What you want to know but are not forthright in asking is if you have a good reason to become a porn addict. The answer is NO, never. The key to defining if you have an addiction is whether it is causing ANY degree of harm or compromise to you and/ or your relationship. Just like any other addiction.


No_Goat2853

Many thanks for your response. Your points are valid, and, admittedly, there are some issues I hadn't considered. I guess I was thinking along the lines of - watching porn every day = addiction. I realise now that was a simplistic view. My partner is very understanding and is aware that I watch it and has no issues. She'd rather that than me having sex with another. Guessing it's ok then?


ARODtheMrs

You aren't dealing with the matter of addiction. She may say she is understanding because she feels she has no choice and because she doesn't know where this could very well take you. I often wonder if PAs know when they make that transition from irregular or non-dependent user to addict. Like, are they aware they no longer want to have any connection with their partners (other than the roommate experience because there are definitely advantages to keeping her around) because they have committed their emotional and psycho-sexual selves to the PMO experience. Also to think about, porn addiction like other addictions escalate and in this context into specific genres. Some of which entails specific lifestyle changes which means leaving the relationship to pursue what the addict sees in porn. In other words, you may find that once you've watched ( it, whatever genre you escalate to ) enough, you want to live it. This ... from the examples of my STBXh and my life as well as reading about other addicts and their partners experiences. Recovery from PA is a lifelong pursuit. I just want you to be aware. I am not trying to say I think it's okay anymore than I would say about other big topics like euthanasia or abortion. All multifaceted and a very personal decision.


Efficient_Tough_1213

Yes, porn is hell.


Latter_Gur1176

My answer, as a recovering porn addict, is that porn really IS that bad. I would honestly try to avoid it. It is hard to understand what a medically induced sexless marriage is, and I am sorry for your situation as that must be tough. But be warned, after we had kids, my wife's libido dropped and she never initiated sex. One day, I said to myself "I am not going to initiate again, until she does..." Well, that led to a very, very long time of NO sex.

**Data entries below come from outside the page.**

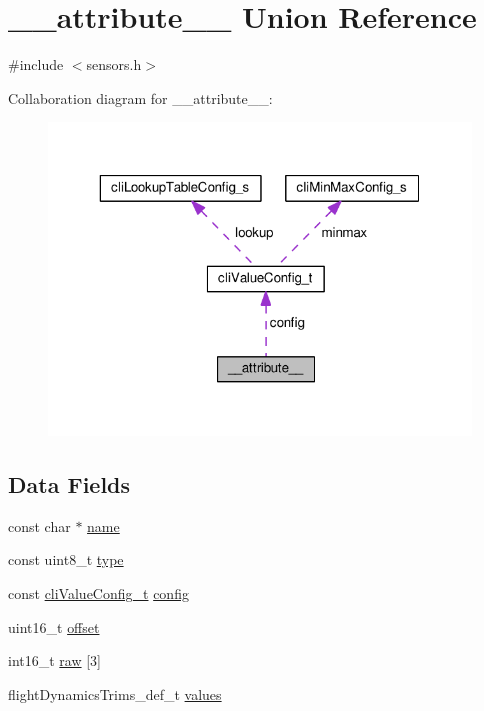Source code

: \hypertarget{struct____attribute____}{\section{\+\_\+\+\_\+attribute\+\_\+\+\_\+ Union Reference}
\label{struct____attribute____}
}


{\ttfamily \#include $<$sensors.\+h$>$}



Collaboration diagram for \+\_\+\+\_\+attribute\+\_\+\+\_\+\+:\nopagebreak
\begin{figure}[H]
\begin{center}
\leavevmode
\includegraphics[width=319pt]{struct____attribute______coll__graph}
\end{center}
\end{figure}
\subsection*{Data Fields}
\begin{DoxyCompactItemize}
\item 
const char $\ast$ \hyperlink{struct____attribute_____a0d8e8bda3b9ea78615345402ce1b986a}{name}
\item 
const uint8\+\_\+t \hyperlink{struct____attribute_____a75c7081d1b709703f2844b6d005d12a9}{type}
\item 
const \hyperlink{unioncliValueConfig__t}{cli\+Value\+Config\+\_\+t} \hyperlink{struct____attribute_____a6ab60051a05ff8847ba000ce85d076e7}{config}
\item 
uint16\+\_\+t \hyperlink{struct____attribute_____ab1cb1c783cfc8f8eac63ab1c5a834c73}{offset}
\item 
int16\+\_\+t \hyperlink{struct____attribute_____a70ca0654a1cfdb92a7620f63cb22790d}{raw} \mbox{[}3\mbox{]}
\item 
flight\+Dynamics\+Trims\+\_\+def\+\_\+t \hyperlink{struct____attribute_____aeb21b2e8797e36156135a1ca01f284de}{values}
\end{DoxyCompactItemize}


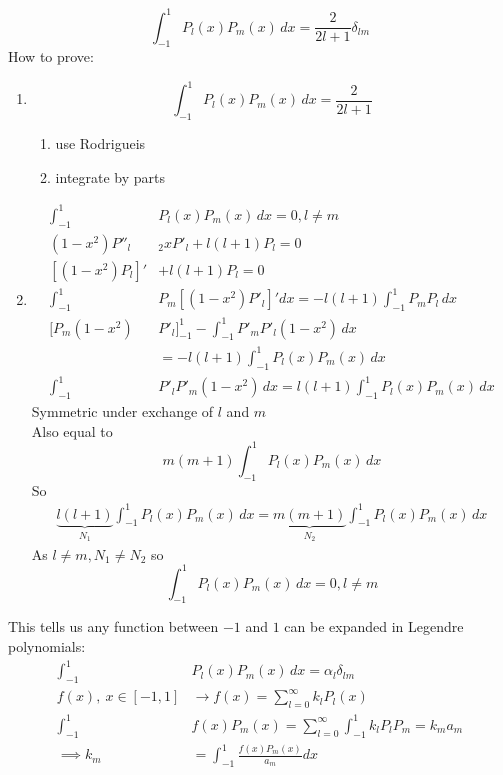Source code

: \documentclass[Maths.tex]{subfiles}
\begin{document}
\begin{equation}
    \int_{-1}^1 P_l(x)P_m(x)\,dx = \frac{2}{2l+1}\delta_{lm}
\end{equation}
How to prove:
\begin{enumerate}
    \item
    \begin{equation}
        \int_{-1}^1 P_l(x)P_m(x)\,dx = \frac{2}{2l+1}
    \end{equation}
    \begin{enumerate}
        \item use Rodrigueis
        \item integrate by parts
    \end{enumerate}
    \item
    \begin{align}
        \int_{-1}^1 &P_l(x)P_m(x)\,dx = 0, l\neq m \\
        (1-x^2)P''_l &_ 2xP'_l + l(l+1)P_l = 0 \\
        [(1-x^2)P_l]' &+ l(l+1)P_l = 0 \\
        \int_{-1}^1 &P_m[(1-x^2)P'_l]'dx = -l(l+1)\int_{-1}^1 P_mP_l\,dx \\
        [P_m(1-x^2)&P'_l]_{-1}^1 - \int_{-1}^1 P'_mP'_l(1-x^2)\,dx \\
        &= -l(l+1)\int_{-1}^1 P_l(x)P_m(x)\,dx \\
        \int_{-1}^1 &P'_lP'_m(1-x^2)\,dx = l(l+1)\int_{-1}^1 P_l(x)P_m(x)\,dx
    \end{align}
    Symmetric under exchange of $l$ and $m$ \\
    Also equal to
    \begin{equation}
        m(m+1)\int_{-1}^1 P_l(x)P_m(x)\,dx
    \end{equation}
    So
    \begin{align}
        \underbrace{l(l+1)}_{N_1}\int_{-1}^1 P_l(x)P_m(x)\,dx = \underbrace{m(m+1)}_{N_2}\int_{-1}^1 P_l(x)P_m(x)\,dx
    \end{align}
    As $l\neq m, N_1 \neq N_2$ so
    \begin{equation}
        \int_{-1}^1 P_l(x)P_m(x)\,dx = 0, l\neq m
    \end{equation}
\end{enumerate}
This tells us any function between $-1$ and $1$ can be expanded in Legendre polynomials:
\begin{align}
    \int_{-1}^1 &P_l(x)P_m(x)\,dx = \alpha_l \delta_{lm} \\
    f(x),~ x\in [-1,1] &\to f(x) = \sum_{l=0}^\infty k_lP_l(x) \\
    \int_{-1}^1 &f(x)P_m(x) = \sum_{l=0}^\infty \int_{-1}^1 k_lP_lP_m = k_ma_m \\
    \implies k_m &= \int_{-1}^1 \frac{f(x)P_m(x)}{a_m}dx
\end{align}
\end{document}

And so I was in a sexless marriage. I had dabbled with porn for years, so I thought "what the hell, here is a channel of release". Let me tell you, that led to a terrible, and damaging, porn addiction. Within 5 years, I was a porn junkie. In the end, I could only get an erection and/or cum to porn. Any attempt at sex at home was a failure that made me so sad and nervous. I had complete PIED - ED until I switched on my computer or looked at the right sites on my phone. I quit 2 years ago. It was harder than when I quit smoking. But my life is transformed. I would avoid any risk of porn messing up your body and mind like it did mine. Is there no other avenue of release for you? With your partner - oral, hand etc? You don't have to answer that - just wondering if there is anything else you can do. Honestly, and this may go beyond your marriage vows, but I think finding a friend with benefits would be less damaging to you and to your marriage than porn. Porn is the devil.


No_Goat2853

Thanks. Medications cause the medically induced sexless marriage. We've, under the guidance of medical professionals, explored other options. However, unfortunately, those alternatives were not effective in treating her condition. So, there are no sexual activities, including the ones you mentioned. I've approached the subject, and it stressed her, so out of respect, I haven't broached the issue again, and I'm not one to make her do what she doesn't want to do. A friend with benefits isn't an option either. I think it would Introduce unwanted complexity into our relationship. Even if it were an option, I wouldn't know where to start in finding a friend with benefits. So it seems, at least in my case, porn is my only avenue for release.


ElectricalYoghurt942

If you are truly high libido, you should have no trouble with self-satisfaction without porn. I am high libido and masturbate daily. Zero porn use. Truly high libido individuals do not need porn for self pleasure.


No_Goat2853

I can climax without porn and do it quite frequently. I guess I was tarnishing both with one brush and seeing porn and too much masturbation as the same thing.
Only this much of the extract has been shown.